Review: Love ballads overpower concert hall

Crisp black tuxedos, flowing red dresses and gallant blue robes filled the stage of the Dvorak Concert Hall Sunday as different choirs came together to perform love songs. 

“Songs of Love” concert featured the University Mixed Chorus, the Concert Choir and singers from the Honor Choir Festival. 

The Honor Choir Festival was composed of students from high schools all over the area, including Charleston High School, Marshall High School, East Richland High School, Casey-Westfield High School and Maroa-Forsyth High School. 

Richard Rossi, a music professor, conducted both the Concert Choir and the Honor Choir in their songs. 

Each of the songs performed dealt with the beauty of love and the effects love can have, such as “Winter” from The Life of Love, performed by the Concert Choir. 

Like a soft snowfall, the piece began slowly and then gradually built itself into a fast-moving, ferocious ballad, with each note hitting like the fury of a blizzard.

The choir also performed “in time of daffodils,” based around an e.e. cummings poem.

“There’s always an ‘a-ha’ moment after every phrase,” Rossi said. 

He also said he had wanted to perform this song for years, but always had too many pieces that took up space.  

“I would always put this song in their books for about the last three or four years,” Rossi said. “And we never got around to doing it; so finally this year they were like, ‘Are we going to do this?’”

Accompanying each of the choirs on piano were Patrick Ward, a junior music education major, and Austin Stout, a junior music education major.

Sehong Oh, a graduate conductor, stepped in for Rossi during the Concert Choir’s piece “The Road Home.” 

Dressed in blue robes, high school students stepped up to the stage to perform a few of their own love ballads following the Concert Choir.

Among the songs they performed were “If Music be the Food of Love” and the uplifting “O Mistress Mine.”

As a grand finale, each of the choirs came together to sing the tragically melancholy song “Not a Day Goes By…,” written by Stephen Sondheim and arranged by Robert Pagetv.
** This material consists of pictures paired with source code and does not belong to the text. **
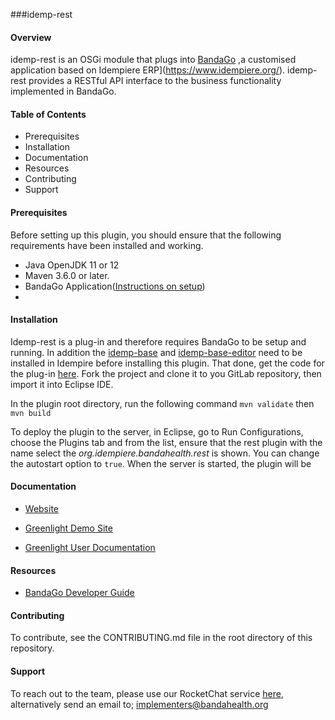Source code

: ###idemp-rest

#### Overview

idemp-rest is an OSGi module that plugs into [BandaGo](https://wiki.openhmisafrica.org/wiki/bandago/view/Developer%20Guide/How%20to%20Setup%20BandaGo/)
,a customised application based on Idempiere ERP](https://www.idempiere.org/).
idemp-rest provides a RESTful API interface to the business functionality implemented in BandaGo.

#### Table of Contents
* Prerequisites
* Installation
* Documentation
* Resources
* Contributing
* Support

#### Prerequisites
Before setting up this plugin, you should ensure that the following requirements have been installed and working.
* Java OpenJDK 11 or 12 
* Maven 3.6.0 or later.
* BandaGo Application([Instructions on setup](https://wiki.openhmisafrica.org/wiki/bandago/view/Developer%20Guide/How%20to%20Setup%20BandaGo/))
* 

#### Installation
Idemp-rest is a plug-in and therefore requires BandaGo to be setup and running. In addition the [idemp-base]() and [idemp-base-editor]() need to be installed 
in Idempire before installing this plugin. 
 That done, get the code for the plug-in [here](https://code.openhmisafrica.org/bhgo/idemp-rest).
Fork the project and clone it to you GitLab repository, then import it into Eclipse IDE.

In the plugin root directory, run the following command
`mvn validate` then `mvn build`

To deploy the plugin to the server, in Eclipse, go to Run Configurations, choose the Plugins tab and from the list, ensure that the rest plugin 
with the name select the *org.idempiere.bandahealth.rest* is shown. You can change the autostart option to `true`. When the server is started, the plugin will be 

#### Documentation

- [Website](http://bandahealth.org)
  
- [Greenlight Demo Site](http://demo.bandahealth.org)

- [Greenlight User Documentation](https://wiki.openhmisafrica.org/wiki/greenlight/view/Main/) 



#### Resources
* [BandaGo Developer Guide](https://wiki.openhmisafrica.org/wiki/bandago/view/Developer%20Guide/)

#### Contributing
To contribute, see the CONTRIBUTING.md file in the root directory of this repository.

#### Support
To reach out to the team, please use our RocketChat service [here](https://chat.openhmisafrica.org/home), alternatively 
send an email to; implementers@bandahealth.org




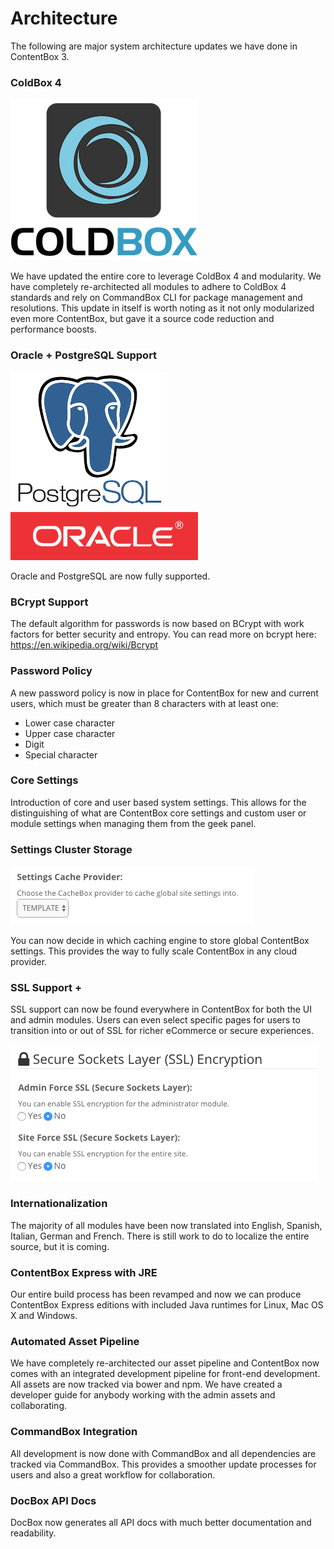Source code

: # Architecture

The following are major system architecture updates we have done in ContentBox 3.

### ColdBox 4 

![](/images/ColdBoxLogo2015_300.png)

We have updated the entire core to leverage ColdBox 4 and modularity.  We have completely re-architected all modules to adhere to ColdBox 4 standards and rely on CommandBox CLI for package management and resolutions.  This update in itself is worth noting as it not only modularized even more ContentBox, but gave it a source code reduction and performance boosts.


### <i class="fa fa-database"></i> Oracle + PostgreSQL Support

<img src="/images/postgresql.png" width="250">
<img src="/images/oracle.gif" width="300">

Oracle and PostgreSQL are now fully supported.


### <i class="fa fa-user-secret"></i> BCrypt Support
The default algorithm for passwords is now based on BCrypt with work factors for better security and entropy. You can read more on bcrypt here: https://en.wikipedia.org/wiki/Bcrypt


### <i class="fa fa-lock"></i> Password Policy
A new password policy is now in place for ContentBox for new and current users, which must be greater than 8 characters with at least one:

* Lower case character
* Upper case character
* Digit
* Special character


### <i class="fa fa-gear"></i> Core Settings
Introduction of core and user based system settings. This allows for the distinguishing of what are ContentBox core settings and custom user or module settings when managing them from the geek panel.


### <i class="fa fa-globe"></i> Settings Cluster Storage

![](/images/cluster_settings.png)


You can now decide in which caching engine to store global ContentBox settings. This provides the way to fully scale ContentBox in any cloud provider.


### <i class="fa fa-shield"></i> SSL Support + 
SSL support can now be found everywhere in ContentBox for both the UI and admin modules.  Users can even select specific pages for users to transition into or out of SSL for richer eCommerce or secure experiences.


![](/images/ssl_settings.png)

### <i class="fa fa-language"></i> Internationalization
The majority of all modules have been now translated into English, Spanish, Italian, German and French.  There is still work to do to localize the entire source, but it is coming.


### <i class="fa fa-coffee"></i> ContentBox Express with JRE
Our entire build process has been revamped and now we can produce ContentBox Express editions with included Java runtimes for Linux, Mac OS X and Windows.


### <i class="fa fa-exchange"></i> Automated Asset Pipeline
We have completely re-architected our asset pipeline and ContentBox now comes with an integrated development pipeline for front-end development.  All assets are now tracked via bower and npm.  We have created a developer guide for anybody working with the admin assets and collaborating.


### <i class="fa fa-terminal"></i> CommandBox Integration
All development is now done with CommandBox and all dependencies are tracked via CommandBox.  This provides a smoother update processes for users and also a great workflow for collaboration.

### <i class="fa fa-book"></i> DocBox API Docs
DocBox now generates all API docs with much better documentation and readability.

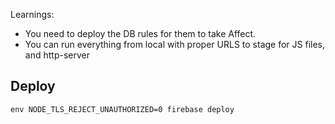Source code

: Learnings:
- You need to deploy the DB rules for them to take Affect.
- You can run everything from local with proper URLS to stage for JS files, and
	http-server


## Deploy
`env NODE_TLS_REJECT_UNAUTHORIZED=0 firebase deploy`
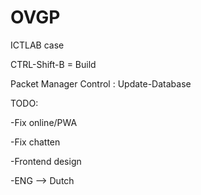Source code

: # OVGP
ICTLAB case

CTRL-Shift-B = Build

Packet Manager Control : Update-Database

TODO:

-Fix online/PWA

-Fix chatten

-Frontend design

-ENG --> Dutch



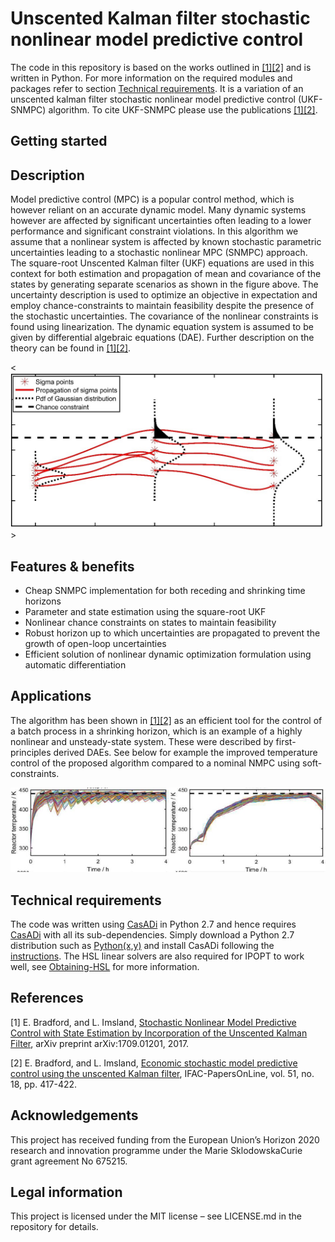 # Unscented Kalman filter stochastic nonlinear model predictive control
The code in this repository is based on the works outlined in [[1]](#1)[[2]](#2) and is written in Python. For more information on the required modules and packages refer to section [Technical requirements](#Tr). It is a variation of an unscented kalman filter stochastic nonlinear model predictive control (UKF-SNMPC) algorithm. To cite UKF-SNMPC please use the publications [[1]](#1)[[2]](#2). 

## Getting started


## Description
Model predictive control (MPC) is a popular control method, which is however reliant on an accurate dynamic model. Many dynamic systems however are affected by significant uncertainties often leading to a lower performance and significant constraint violations. In this algorithm we assume that a nonlinear system is affected by known stochastic parametric uncertainties leading to a stochastic nonlinear MPC (SNMPC) approach. The square-root Unscented Kalman filter (UKF) equations are used in this context for both estimation and propagation of mean and covariance of the states by generating separate scenarios as shown in the figure above. The uncertainty description is used to optimize an objective in expectation and employ chance-constraints to maintain feasibility despite the presence of the stochastic uncertainties. The covariance of the nonlinear constraints is found using linearization. The dynamic equation system is assumed to be given by differential algebraic equations (DAE). Further description on the theory can be found in [[1]](#1)[[2]](#2). 

<<img src="/images/Image1.jpg" width="500">>

## Features & benefits
* Cheap SNMPC implementation for both receding and shrinking time horizons
* Parameter and state estimation using the square-root UKF
* Nonlinear chance constraints on states to maintain feasibility
* Robust horizon up to which uncertainties are propagated to prevent the growth of open-loop uncertainties
* Efficient solution of nonlinear dynamic optimization formulation using automatic differentiation

## Applications
The algorithm has been shown in [[1]](#1)[[2]](#2) as an efficient tool for the control of a batch process in a shrinking horizon, which is an example of a highly nonlinear and unsteady-state system. These were described by first-principles derived DAEs. See below for example the improved temperature control of the proposed algorithm compared to a nominal NMPC using soft-constraints.

<img src="/images/Image2.jpg" width="800">

## Technical requirements
The code was written using [CasADi](https://web.casadi.org/) in Python 2.7 and hence requires [CasADi](https://web.casadi.org/) with all its sub-dependencies. Simply download a Python 2.7 distribution such as [Python(x,y)](https://python-xy.github.io/) and install CasADi following the [instructions](https://github.com/casadi/casadi/wiki/InstallationInstructions). The HSL linear solvers are also required for IPOPT to work well, see [Obtaining-HSL](https://github.com/casadi/casadi/wiki/Obtaining-HSL) for more information.
<a name="Tr">
</a>

## References
[1] E. Bradford, and L. Imsland, [Stochastic Nonlinear Model Predictive Control with State Estimation by Incorporation of the Unscented Kalman Filter](https://www.researchgate.net/profile/Eric_Bradford/publication/319501430_Stochastic_Nonlinear_Model_Predictive_Control_with_State_Estimation_by_Incorporation_of_the_Unscented_Kalman_Filter/links/59b6774aaca2722453a3a7a9/Stochastic-Nonlinear-Model-Predictive-Control-with-State-Estimation-by-Incorporation-of-the-Unscented-Kalman-Filter.pdf), arXiv preprint arXiv:1709.01201, 2017. 
<a name="1">
</a>

[2] E. Bradford, and L. Imsland, [Economic stochastic model predictive control using the unscented Kalman filter](https://brage.bibsys.no/xmlui/bitstream/handle/11250/2568350/1-s2.0-S2405896318320196-main.pdf?sequence=5), IFAC-PapersOnLine, vol. 51, no. 18, pp. 417-422. 
<a name="2">
</a>

## Acknowledgements
This project has received funding from the European Union’s Horizon 2020 research and innovation programme under the Marie SklodowskaCurie grant agreement No 675215.

## Legal information
This project is licensed under the MIT license – see LICENSE.md in the repository for details.

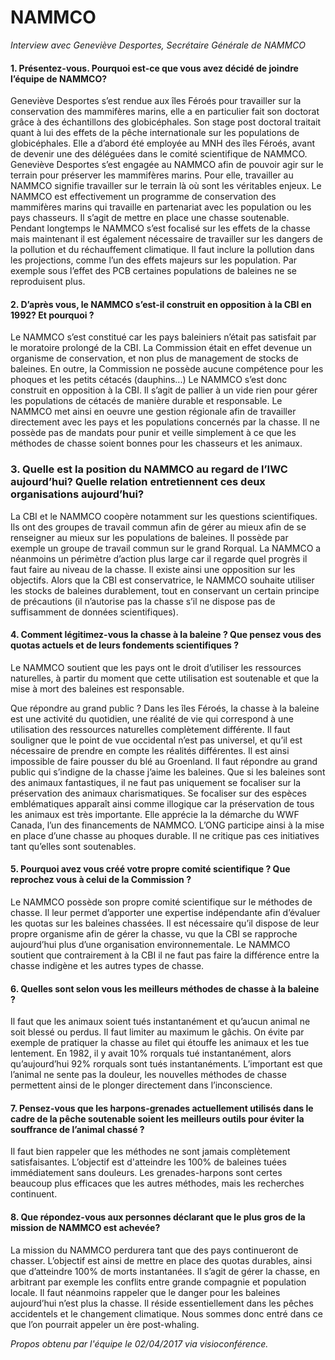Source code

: # NAMMCO 

_Interview avec Geneviève Desportes, Secrétaire Générale de NAMMCO_

#### 1. Présentez-vous. Pourquoi est-ce que vous avez décidé de joindre l’équipe de NAMMCO?

Geneviève Desportes s’est rendue aux îles Féroés pour travailler sur la conservation des mammifères marins, elle a en particulier fait son doctorat grâce à des échantillons des globicéphales. Son stage post doctoral traitait quant à lui des effets de la pêche internationale sur les populations de globicéphales. Elle a d’abord été employée au MNH des îles Féroés, avant de devenir une des déléguées dans le comité scientifique de NAMMCO.
Geneviève Desportes s’est engagée au NAMMCO afin de pouvoir agir sur le terrain pour préserver les mammifères marins. Pour elle, travailler au NAMMCO signifie travailler sur le terrain là où sont les véritables enjeux. Le NAMMCO est effectivement un programme de conservation des mammifères marins qui travaille en partenariat avec les population ou les pays chasseurs. Il s’agit de mettre en place une chasse soutenable.
Pendant longtemps le NAMMCO s’est focalisé sur les effets de la chasse mais maintenant  il est également nécessaire de travailler sur les dangers de la pollution et du réchauffement climatique. Il faut inclure la pollution dans les projections, comme l’un des effets majeurs sur les population. Par exemple sous l’effet  des PCB certaines populations de baleines ne se reproduisent plus.

#### 2. D’après vous, le NAMMCO s’est-il construit en opposition à la CBI en 1992? Et pourquoi ?

Le NAMMCO s’est constitué car les pays baleiniers n’était pas satisfait par le moratoire prolongé de la CBI. La Commission était en effet devenue un organisme de conservation, et non plus de management de stocks de baleines. En outre, la Commission ne possède aucune compétence pour les phoques et les petits cétacés (dauphins...)
Le NAMMCO s’est donc construit en opposition à la CBI. Il s’agit de pallier à un vide rien pour gérer les populations de cétacés de manière durable et responsable. Le NAMMCO met ainsi en oeuvre une gestion régionale afin de travailler directement avec les pays et les populations concernés par la chasse. Il ne possède pas de mandats pour punir et veille simplement à ce que les méthodes de chasse soient bonnes pour les chasseurs et les animaux.

### 3. Quelle est la position du NAMMCO au regard de l’IWC aujourd’hui? Quelle relation entretiennent ces deux organisations aujourd’hui?

La CBI et le NAMMCO coopère notamment sur les questions scientifiques. Ils ont des groupes de travail commun afin de gérer au mieux afin de se renseigner au mieux sur les populations de baleines. Il possède par exemple un groupe de travail commun sur le grand Rorqual.
La NAMMCO a néanmoins un périmètre d’action plus large car il regarde quel progrès il faut faire au niveau de la chasse. Il existe ainsi une opposition sur les objectifs. Alors que la CBI est conservatrice, le NAMMCO souhaite utiliser les stocks de baleines durablement, tout en conservant un certain principe de précautions (il n’autorise pas la chasse s’il ne dispose pas de suffisamment de données scientifiques).

#### 4. Comment légitimez-vous la chasse à la baleine ? Que pensez vous des quotas actuels et de leurs fondements scientifiques ?

Le NAMMCO soutient que les pays ont le droit d’utiliser les ressources naturelles, à partir du moment que cette utilisation est soutenable et que la mise à mort des baleines est responsable.

Que répondre au grand public ?
Dans les îles Féroés, la chasse à la baleine est une activité du quotidien, une réalité de vie qui correspond à une utilisation des ressources naturelles complètement différente. Il faut souligner que le point de vue occidental n’est pas universel, et qu’il est nécessaire de prendre en compte les réalités différentes. Il est ainsi impossible de faire pousser du blé au Groenland.
Il faut répondre au grand public qui s’indigne de la chasse j’aime les baleines. Que si les baleines sont des animaux fantastiques, il ne faut pas uniquement se focaliser sur la préservation des animaux charismatiques. Se focaliser sur des espèces emblématiques apparaît ainsi comme illogique car la préservation de tous les animaux est très importante.
Elle apprécie la la démarche du WWF Canada, l’un des financements de NAMMCO. L’ONG participe ainsi à la mise en place d’une chasse au phoques durable. Il ne critique pas ces initiatives tant qu’elles sont soutenables.


#### 5. Pourquoi avez vous créé votre propre comité scientifique ? Que reprochez vous à celui de la Commission ?

Le NAMMCO possède son propre comité scientifique sur le méthodes de chasse.  Il leur permet d’apporter une expertise indépendante afin d’évaluer les quotas sur les baleines chassées. Il est nécessaire qu’il dispose de leur propre organisme afin de gérer la chasse, vu que la CBI se rapproche aujourd’hui plus d’une organisation environnementale. Le NAMMCO soutient que contrairement à la CBI il ne faut pas faire la différence entre la chasse indigène et les autres types de chasse.

#### 6. Quelles sont selon vous les meilleurs méthodes de chasse à la baleine ?

Il faut que les animaux soient tués instantanément et  qu’aucun animal ne soit blessé ou perdus. Il faut limiter au maximum le gâchis. On évite par exemple de pratiquer la chasse au filet qui étouffe les animaux et les tue lentement.
En 1982, il y avait 10% rorquals tué instantanément, alors qu’aujourd’hui 92% rorquals sont tués instantanéments. L’important est que l’animal ne sente pas la douleur, les nouvelles méthodes de chasse permettent ainsi de le plonger directement dans l’inconscience.

#### 7. Pensez-vous que les harpons-grenades actuellement utilisés dans le cadre de la pêche soutenable soient les meilleurs outils pour éviter la souffrance de l’animal chassé ?

Il faut bien rappeler que les méthodes ne sont jamais complètement satisfaisantes. L’objectif est d'atteindre les 100% de baleines tuées immédiatement sans douleurs. Les grenades-harpons sont certes beaucoup plus efficaces que les autres méthodes, mais les recherches continuent.

#### 8. Que répondez-vous aux personnes déclarant que le plus gros de la mission de NAMMCO est achevée?

La mission du NAMMCO perdurera tant que des pays continueront de chasser. L’objectif est ainsi de mettre en place des quotas durables, ainsi que d’atteindre 100% de morts instantanées. Il s’agit de gérer la chasse, en arbitrant par exemple les conflits entre grande compagnie et population locale.
Il faut néanmoins rappeler que le danger pour les baleines aujourd’hui n’est plus la chasse. Il réside essentiellement dans les pêches accidentels et le changement climatique. Nous sommes donc entré dans ce que l’on pourrait appeler un ère post-whaling.


_Propos obtenu par l'équipe le 02/04/2017 via visioconférence._
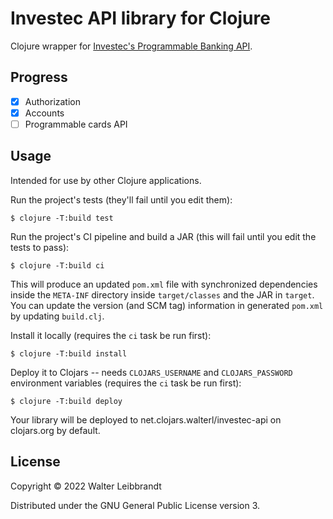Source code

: # Investec API library for Clojure

Clojure wrapper for [Investec's Programmable Banking API](https://developer.investec.com/programmable-banking/).

## Progress

* [X] Authorization
* [X] Accounts
* [ ] Programmable cards API

## Usage

Intended for use by other Clojure applications.

Run the project's tests (they'll fail until you edit them):

    $ clojure -T:build test

Run the project's CI pipeline and build a JAR (this will fail until you edit the tests to pass):

    $ clojure -T:build ci

This will produce an updated `pom.xml` file with synchronized dependencies inside the `META-INF`
directory inside `target/classes` and the JAR in `target`. You can update the version (and SCM tag)
information in generated `pom.xml` by updating `build.clj`.

Install it locally (requires the `ci` task be run first):

    $ clojure -T:build install

Deploy it to Clojars -- needs `CLOJARS_USERNAME` and `CLOJARS_PASSWORD` environment
variables (requires the `ci` task be run first):

    $ clojure -T:build deploy

Your library will be deployed to net.clojars.walterl/investec-api on clojars.org by default.

## License

Copyright © 2022 Walter Leibbrandt

Distributed under the GNU General Public License version 3.

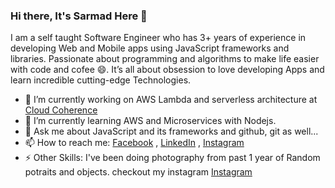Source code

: ### Hi there, It's Sarmad Here  👋

I am a self taught Software Engineer who has 3+ years of experience in developing Web and Mobile apps using JavaScript frameworks and libraries. Passionate about programming and algorithms to make life easier with code and cofee 😄. It’s all about obsession to love developing Apps and learn incredible cutting-edge Technologies. 

- 🔭 I’m currently working on AWS Lambda and serverless architecture at [Cloud Coherence](https://cloudcoherence.io/)
- 🌱 I’m currently learning AWS and Microservices with Nodejs.
- 💬 Ask me about JavaScript and its frameworks and github, git as well...
- 📫 How to reach me: [Facebook](https://facebook.com/sir.mad) , [LinkedIn](https://linkedin.com/in/sarmadzaki) , [Instagram](https://instagram.com/sarmadzaki)
- ⚡ Other Skills: I've been doing photography from past 1 year of Random potraits and objects. checkout my instagram [Instagram](https://instagram.com/sarmadzaki)

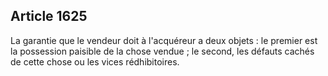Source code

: Article 1625
----
La garantie que le vendeur doit à l'acquéreur a deux objets : le premier est la
possession paisible de la chose vendue ; le second, les défauts cachés de cette
chose ou les vices rédhibitoires.
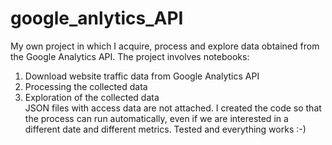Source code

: # google_anlytics_API
My own project in which I acquire, process and explore data obtained from the Google Analytics API.
The project involves notebooks:
1) Download website traffic data from Google Analytics API
2) Processing the collected data
3) Exploration of the collected data    
JSON files with access data are not attached. I created the code so that the process can run automatically, even if we are interested in a different date and different metrics. Tested and everything works :-)
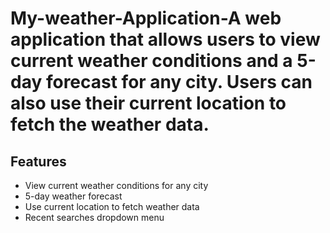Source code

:# My-weather-Application-A web application that allows users to view current weather conditions and a 5-day forecast for any city. Users can also use their current location to fetch the weather data.


## Features
- View current weather conditions for any city
- 5-day weather forecast
- Use current location to fetch weather data
- Recent searches dropdown menu
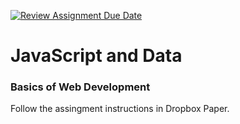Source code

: [![Review Assignment Due Date](https://classroom.github.com/assets/deadline-readme-button-24ddc0f5d75046c5622901739e7c5dd533143b0c8e959d652212380cedb1ea36.svg)](https://classroom.github.com/a/c61Vmo_l)
# JavaScript and Data

### Basics of Web Development

Follow the assingment instructions in Dropbox Paper.
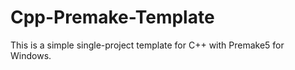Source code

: # Cpp-Premake-Template
This is a simple single-project template for C++ with Premake5 for Windows. 
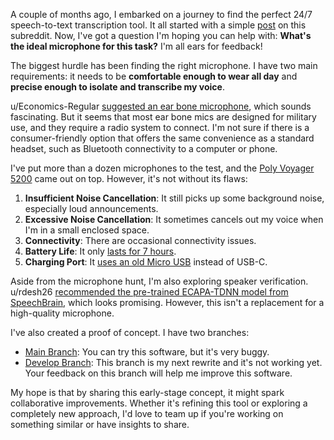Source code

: A couple of months ago, I embarked on a journey to find the perfect 24/7 speech-to-text transcription tool. It all started with a simple [post](https://old.reddit.com/r/speechrecognition/comments/16b6kd4/247_speechtotext_transcription_tool_wanted/) on this subreddit. Now, I've got a question I'm hoping you can help with: **What's the ideal microphone for this task?** I'm all ears for feedback!

The biggest hurdle has been finding the right microphone. I have two main requirements: it needs to be **comfortable enough to wear all day** and **precise enough to isolate and transcribe my voice**.

u/Economics-Regular [suggested an ear bone microphone](https://old.reddit.com/r/speechrecognition/comments/16b6kd4/247_speechtotext_transcription_tool_wanted/k5x2n8v/), which sounds fascinating. But it seems that most ear bone mics are designed for military use, and they require a radio system to connect. I'm not sure if there is a consumer-friendly option that offers the same convenience as a standard headset, such as Bluetooth connectivity to a computer or phone.

I've put more than a dozen microphones to the test, and the [Poly Voyager 5200](https://www.poly.com/us/en/products/headsets/voyager/voyager-5200) came out on top. However, it's not without its flaws:

1. **Insufficient Noise Cancellation**: It still picks up some background noise, especially loud announcements.
1. **Excessive Noise Cancellation**: It sometimes cancels out my voice when I'm in a small enclosed space.
1. **Connectivity**: There are occasional connectivity issues.
1. **Battery Life**: It only [lasts for 7 hours](https://www.poly.com/us/en/products/headsets/voyager/voyager-5200#:~:text=Talk%2Fstandby%20time-,up%20to%20seven%20hr).
1. **Charging Port**: It [uses an old Micro USB](https://www.poly.com/us/en/products/headsets/voyager/voyager-5200#2specifications) instead of USB-C.

Aside from the microphone hunt, I'm also exploring speaker verification. u/rdesh26 [recommended the pre-trained ECAPA-TDNN model from SpeechBrain](https://old.reddit.com/r/speechrecognition/comments/17j1w4r/speaker_recognition_model/kac6rq1/), which looks promising. However, this isn't a replacement for a high-quality microphone.

I've also created a proof of concept. I have two branches:

- [Main Branch](https://github.com/8ta4/say): You can try this software, but it's very buggy.
- [Develop Branch](https://github.com/8ta4/say/tree/c1df6ef494c9e87886115822d25386cd5b0ea3bf): This branch is my next rewrite and it's not working yet. Your feedback on this branch will help me improve this software.

My hope is that by sharing this early-stage concept, it might spark collaborative improvements. Whether it's refining this tool or exploring a completely new approach, I'd love to team up if you're working on something similar or have insights to share.
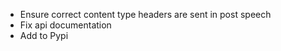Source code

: * Ensure correct content type headers are sent in post speech
* Fix api documentation
* Add to Pypi
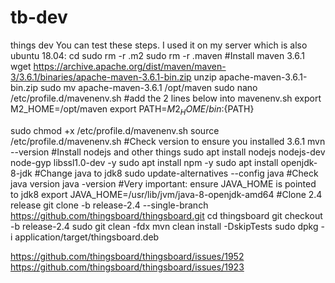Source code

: # tb-dev
things dev
You can test these steps. I used it on my server which is also ubuntu 18.04:
cd
sudo rm -r .m2
sudo rm -r .maven
#Install maven 3.6.1
wget https://archive.apache.org/dist/maven/maven-3/3.6.1/binaries/apache-maven-3.6.1-bin.zip
unzip apache-maven-3.6.1-bin.zip
sudo mv apache-maven-3.6.1 /opt/maven
sudo nano /etc/profile.d/mavenenv.sh
#add the 2 lines below into mavenenv.sh
export M2_HOME=/opt/maven
export PATH=${M2_HOME}/bin:${PATH}

sudo chmod +x /etc/profile.d/mavenenv.sh
source /etc/profile.d/mavenenv.sh
#Check version to ensure you installed 3.6.1
mvn --version
#Install nodejs and other things
sudo apt install nodejs nodejs-dev node-gyp libssl1.0-dev -y
sudo apt install npm -y
sudo apt install openjdk-8-jdk
#Change java to jdk8
sudo update-alternatives --config java
#Check java version
java -version
#Very important: ensure JAVA_HOME is pointed to jdk8
export JAVA_HOME=/usr/lib/jvm/java-8-openjdk-amd64
#Clone 2.4 release
git clone -b release-2.4 --single-branch https://github.com/thingsboard/thingsboard.git
cd thingsboard
git checkout -b release-2.4
sudo git clean -fdx
mvn clean install -DskipTests
sudo dpkg -i application/target/thingsboard.deb

https://github.com/thingsboard/thingsboard/issues/1952
https://github.com/thingsboard/thingsboard/issues/1923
The song quickly turned from a sad melody to an encouraging ballad, with the combined voices of the choirs booming at the end. 

As a collective force, the choirs’ resounding sound belted across the concert hall, and the song had a molding of both men and women’s voices.

The only fault was in the opening song by the University Mixed Chorus, titled “The Water is Wide.”

Unable to rise higher than the powerful sound of the piano, collectively the voices faded past the first few rows.

However, with the next song “Come To Me, O My Love,” a hopeful-sounding melody, the chorus members found their voice and were able to raise the sound level to produce a coherent, mesmerizing sound. 

As a precursor to Valentine’s Day, each of the songs arranged were able to capture the ideals of love and the magnificence it represents.